TASK ITEM: Pictures should be excluded; otherwise, copy every entry exactly.

::: RECORDS PROVIDED :::

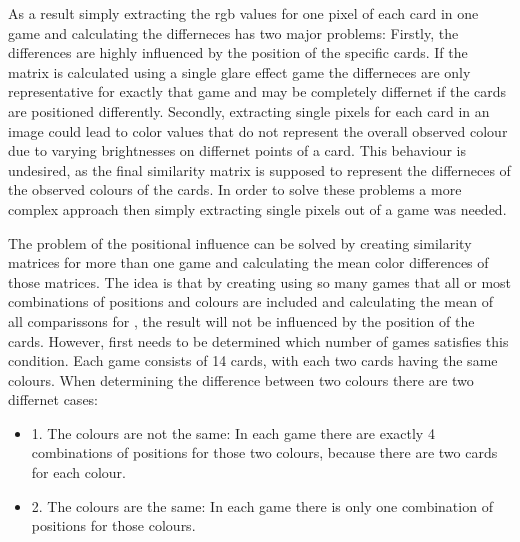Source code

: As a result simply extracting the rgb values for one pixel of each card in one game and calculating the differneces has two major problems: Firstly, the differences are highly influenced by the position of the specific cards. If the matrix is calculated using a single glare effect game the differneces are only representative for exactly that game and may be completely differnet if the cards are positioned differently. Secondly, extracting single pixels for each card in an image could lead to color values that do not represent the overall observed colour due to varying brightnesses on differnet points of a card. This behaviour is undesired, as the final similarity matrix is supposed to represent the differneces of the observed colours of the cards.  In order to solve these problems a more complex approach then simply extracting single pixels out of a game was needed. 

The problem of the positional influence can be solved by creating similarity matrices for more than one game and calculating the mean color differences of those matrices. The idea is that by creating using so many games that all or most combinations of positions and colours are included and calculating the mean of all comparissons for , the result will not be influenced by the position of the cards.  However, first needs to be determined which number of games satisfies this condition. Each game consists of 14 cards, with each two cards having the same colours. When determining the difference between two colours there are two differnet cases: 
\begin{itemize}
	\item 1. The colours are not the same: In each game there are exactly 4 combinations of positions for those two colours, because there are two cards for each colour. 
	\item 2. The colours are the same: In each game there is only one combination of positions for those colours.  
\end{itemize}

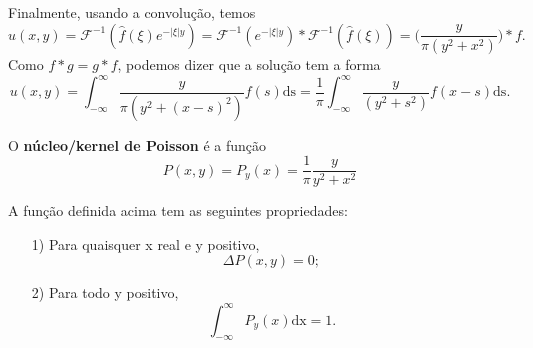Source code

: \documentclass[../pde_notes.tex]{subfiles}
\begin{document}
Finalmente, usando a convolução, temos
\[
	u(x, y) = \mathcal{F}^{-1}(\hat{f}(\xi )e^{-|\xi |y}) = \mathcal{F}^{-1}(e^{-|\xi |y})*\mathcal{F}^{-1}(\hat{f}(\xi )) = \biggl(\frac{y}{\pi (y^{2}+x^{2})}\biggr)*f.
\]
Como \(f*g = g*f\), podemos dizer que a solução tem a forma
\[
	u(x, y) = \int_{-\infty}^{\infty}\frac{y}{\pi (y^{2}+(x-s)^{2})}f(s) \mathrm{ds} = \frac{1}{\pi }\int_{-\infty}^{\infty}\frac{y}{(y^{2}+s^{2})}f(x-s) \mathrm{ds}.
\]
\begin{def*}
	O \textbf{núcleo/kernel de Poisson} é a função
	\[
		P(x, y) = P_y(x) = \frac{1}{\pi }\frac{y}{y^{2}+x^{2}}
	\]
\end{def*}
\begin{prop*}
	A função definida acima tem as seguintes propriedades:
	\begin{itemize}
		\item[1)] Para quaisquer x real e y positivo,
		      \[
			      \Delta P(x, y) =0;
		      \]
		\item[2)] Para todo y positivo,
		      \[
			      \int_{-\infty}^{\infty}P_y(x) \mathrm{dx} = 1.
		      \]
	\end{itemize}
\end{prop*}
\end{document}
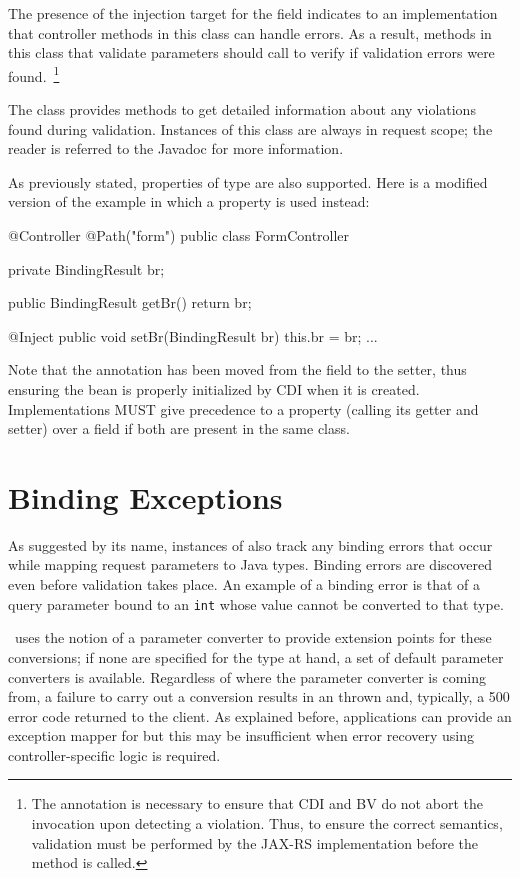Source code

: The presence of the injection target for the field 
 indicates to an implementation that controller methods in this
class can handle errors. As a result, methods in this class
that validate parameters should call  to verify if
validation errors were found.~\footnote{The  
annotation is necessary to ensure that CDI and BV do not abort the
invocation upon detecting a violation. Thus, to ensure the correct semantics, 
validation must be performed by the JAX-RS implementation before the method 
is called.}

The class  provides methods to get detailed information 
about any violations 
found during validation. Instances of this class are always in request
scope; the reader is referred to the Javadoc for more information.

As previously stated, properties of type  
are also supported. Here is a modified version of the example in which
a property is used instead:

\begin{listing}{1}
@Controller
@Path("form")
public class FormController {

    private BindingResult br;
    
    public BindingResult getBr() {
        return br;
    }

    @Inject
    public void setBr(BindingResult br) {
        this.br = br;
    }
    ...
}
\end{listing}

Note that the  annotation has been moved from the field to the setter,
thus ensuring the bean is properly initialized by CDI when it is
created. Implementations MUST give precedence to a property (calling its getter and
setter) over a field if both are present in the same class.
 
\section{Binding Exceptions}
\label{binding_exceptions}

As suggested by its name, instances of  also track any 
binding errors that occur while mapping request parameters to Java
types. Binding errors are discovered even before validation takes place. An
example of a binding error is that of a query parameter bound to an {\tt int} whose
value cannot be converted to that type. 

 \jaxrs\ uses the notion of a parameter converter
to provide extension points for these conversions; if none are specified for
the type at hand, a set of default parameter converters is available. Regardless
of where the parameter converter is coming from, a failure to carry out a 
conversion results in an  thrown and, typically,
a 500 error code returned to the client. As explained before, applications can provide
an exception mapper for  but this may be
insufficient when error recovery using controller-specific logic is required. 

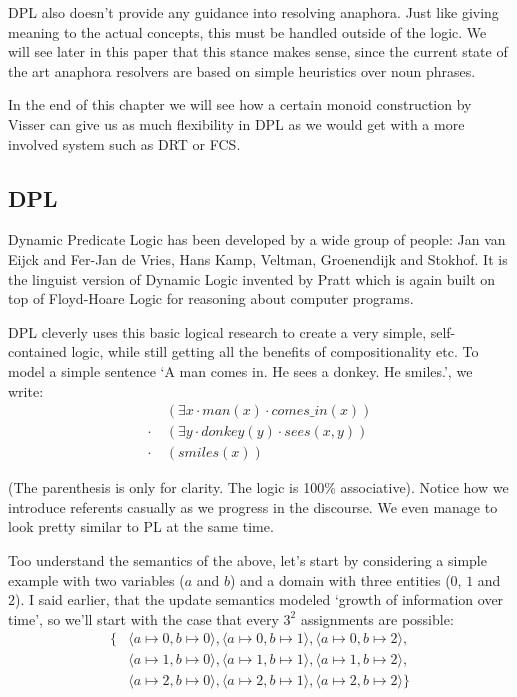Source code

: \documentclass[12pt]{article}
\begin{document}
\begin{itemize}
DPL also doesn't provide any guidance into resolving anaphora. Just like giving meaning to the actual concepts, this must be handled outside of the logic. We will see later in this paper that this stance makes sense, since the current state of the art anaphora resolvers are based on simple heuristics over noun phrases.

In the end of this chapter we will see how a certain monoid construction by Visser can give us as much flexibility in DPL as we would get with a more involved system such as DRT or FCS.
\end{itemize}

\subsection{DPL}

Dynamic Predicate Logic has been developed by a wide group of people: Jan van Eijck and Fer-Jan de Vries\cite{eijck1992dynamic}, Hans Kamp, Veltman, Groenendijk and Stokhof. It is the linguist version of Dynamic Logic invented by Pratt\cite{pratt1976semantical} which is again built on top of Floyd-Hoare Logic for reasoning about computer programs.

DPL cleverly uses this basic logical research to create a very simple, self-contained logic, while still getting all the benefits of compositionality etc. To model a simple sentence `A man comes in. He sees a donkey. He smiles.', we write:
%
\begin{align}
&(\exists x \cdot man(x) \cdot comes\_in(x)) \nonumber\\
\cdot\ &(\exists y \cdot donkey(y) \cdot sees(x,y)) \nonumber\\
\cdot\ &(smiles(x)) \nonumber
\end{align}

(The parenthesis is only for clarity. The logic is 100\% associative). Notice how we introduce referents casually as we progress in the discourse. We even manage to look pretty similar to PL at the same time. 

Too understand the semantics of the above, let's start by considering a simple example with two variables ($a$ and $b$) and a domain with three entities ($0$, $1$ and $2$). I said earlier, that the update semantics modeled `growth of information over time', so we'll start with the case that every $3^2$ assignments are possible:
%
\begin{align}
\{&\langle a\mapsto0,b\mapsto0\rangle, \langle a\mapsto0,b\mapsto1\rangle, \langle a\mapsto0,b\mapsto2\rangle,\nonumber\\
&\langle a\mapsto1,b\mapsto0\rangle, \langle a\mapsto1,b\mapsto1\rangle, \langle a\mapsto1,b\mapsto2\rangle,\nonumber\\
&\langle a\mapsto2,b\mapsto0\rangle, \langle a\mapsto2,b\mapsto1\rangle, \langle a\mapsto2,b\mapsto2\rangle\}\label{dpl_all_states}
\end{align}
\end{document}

:::

YOUR RESPONSE:
Source code

: As a result simply extracting the rgb values for one pixel of each card in one game and calculating the differneces has two major problems: Firstly, the differences are highly influenced by the position of the specific cards. If the matrix is calculated using a single glare effect game the differneces are only representative for exactly that game and may be completely differnet if the cards are positioned differently. Secondly, extracting single pixels for each card in an image could lead to color values that do not represent the overall observed colour due to varying brightnesses on differnet points of a card. This behaviour is undesired, as the final similarity matrix is supposed to represent the differneces of the observed colours of the cards.  In order to solve these problems a more complex approach then simply extracting single pixels out of a game was needed. 

The problem of the positional influence can be solved by creating similarity matrices for more than one game and calculating the mean color differences of those matrices. The idea is that by creating using so many games that all or most combinations of positions and colours are included and calculating the mean of all comparissons for , the result will not be influenced by the position of the cards.  However, first needs to be determined which number of games satisfies this condition. Each game consists of 14 cards, with each two cards having the same colours. When determining the difference between two colours there are two differnet cases: 
\begin{itemize}
	\item 1. The colours are not the same: In each game there are exactly 4 combinations of positions for those two colours, because there are two cards for each colour. 
	\item 2. The colours are the same: In each game there is only one combination of positions for those colours.  
\end{itemize}

Source code

: \documentclass[../pde_notes.tex]{subfiles}
\begin{document}
Finalmente, usando a convolução, temos
\[
	u(x, y) = \mathcal{F}^{-1}(\hat{f}(\xi )e^{-|\xi |y}) = \mathcal{F}^{-1}(e^{-|\xi |y})*\mathcal{F}^{-1}(\hat{f}(\xi )) = \biggl(\frac{y}{\pi (y^{2}+x^{2})}\biggr)*f.
\]
Como \(f*g = g*f\), podemos dizer que a solução tem a forma
\[
	u(x, y) = \int_{-\infty}^{\infty}\frac{y}{\pi (y^{2}+(x-s)^{2})}f(s) \mathrm{ds} = \frac{1}{\pi }\int_{-\infty}^{\infty}\frac{y}{(y^{2}+s^{2})}f(x-s) \mathrm{ds}.
\]
\begin{def*}
	O \textbf{núcleo/kernel de Poisson} é a função
	\[
		P(x, y) = P_y(x) = \frac{1}{\pi }\frac{y}{y^{2}+x^{2}}
	\]
\end{def*}
\begin{prop*}
	A função definida acima tem as seguintes propriedades:
	\begin{itemize}
		\item[1)] Para quaisquer x real e y positivo,
		      \[
			      \Delta P(x, y) =0;
		      \]
		\item[2)] Para todo y positivo,
		      \[
			      \int_{-\infty}^{\infty}P_y(x) \mathrm{dx} = 1.
		      \]
	\end{itemize}
\end{prop*}
\end{document}
Source code

: The presence of the injection target for the field 
 indicates to an implementation that controller methods in this
class can handle errors. As a result, methods in this class
that validate parameters should call  to verify if
validation errors were found.~\footnote{The  
annotation is necessary to ensure that CDI and BV do not abort the
invocation upon detecting a violation. Thus, to ensure the correct semantics, 
validation must be performed by the JAX-RS implementation before the method 
is called.}

The class  provides methods to get detailed information 
about any violations 
found during validation. Instances of this class are always in request
scope; the reader is referred to the Javadoc for more information.

As previously stated, properties of type  
are also supported. Here is a modified version of the example in which
a property is used instead:

\begin{listing}{1}
@Controller
@Path("form")
public class FormController {

    private BindingResult br;
    
    public BindingResult getBr() {
        return br;
    }

    @Inject
    public void setBr(BindingResult br) {
        this.br = br;
    }
    ...
}
\end{listing}

Note that the  annotation has been moved from the field to the setter,
thus ensuring the bean is properly initialized by CDI when it is
created. Implementations MUST give precedence to a property (calling its getter and
setter) over a field if both are present in the same class.
 
\section{Binding Exceptions}
\label{binding_exceptions}

As suggested by its name, instances of  also track any 
binding errors that occur while mapping request parameters to Java
types. Binding errors are discovered even before validation takes place. An
example of a binding error is that of a query parameter bound to an {\tt int} whose
value cannot be converted to that type. 

 \jaxrs\ uses the notion of a parameter converter
to provide extension points for these conversions; if none are specified for
the type at hand, a set of default parameter converters is available. Regardless
of where the parameter converter is coming from, a failure to carry out a 
conversion results in an  thrown and, typically,
a 500 error code returned to the client. As explained before, applications can provide
an exception mapper for  but this may be
insufficient when error recovery using controller-specific logic is required. 

Source code

: \documentclass[12pt]{article}
\begin{document}
\begin{itemize}
DPL also doesn't provide any guidance into resolving anaphora. Just like giving meaning to the actual concepts, this must be handled outside of the logic. We will see later in this paper that this stance makes sense, since the current state of the art anaphora resolvers are based on simple heuristics over noun phrases.

In the end of this chapter we will see how a certain monoid construction by Visser can give us as much flexibility in DPL as we would get with a more involved system such as DRT or FCS.
\end{itemize}

\subsection{DPL}

Dynamic Predicate Logic has been developed by a wide group of people: Jan van Eijck and Fer-Jan de Vries\cite{eijck1992dynamic}, Hans Kamp, Veltman, Groenendijk and Stokhof. It is the linguist version of Dynamic Logic invented by Pratt\cite{pratt1976semantical} which is again built on top of Floyd-Hoare Logic for reasoning about computer programs.

DPL cleverly uses this basic logical research to create a very simple, self-contained logic, while still getting all the benefits of compositionality etc. To model a simple sentence `A man comes in. He sees a donkey. He smiles.', we write:
%
\begin{align}
&(\exists x \cdot man(x) \cdot comes\_in(x)) \nonumber\\
\cdot\ &(\exists y \cdot donkey(y) \cdot sees(x,y)) \nonumber\\
\cdot\ &(smiles(x)) \nonumber
\end{align}

(The parenthesis is only for clarity. The logic is 100\% associative). Notice how we introduce referents casually as we progress in the discourse. We even manage to look pretty similar to PL at the same time. 

Too understand the semantics of the above, let's start by considering a simple example with two variables ($a$ and $b$) and a domain with three entities ($0$, $1$ and $2$). I said earlier, that the update semantics modeled `growth of information over time', so we'll start with the case that every $3^2$ assignments are possible:
%
\begin{align}
\{&\langle a\mapsto0,b\mapsto0\rangle, \langle a\mapsto0,b\mapsto1\rangle, \langle a\mapsto0,b\mapsto2\rangle,\nonumber\\
&\langle a\mapsto1,b\mapsto0\rangle, \langle a\mapsto1,b\mapsto1\rangle, \langle a\mapsto1,b\mapsto2\rangle,\nonumber\\
&\langle a\mapsto2,b\mapsto0\rangle, \langle a\mapsto2,b\mapsto1\rangle, \langle a\mapsto2,b\mapsto2\rangle\}\label{dpl_all_states}
\end{align}
\end{document}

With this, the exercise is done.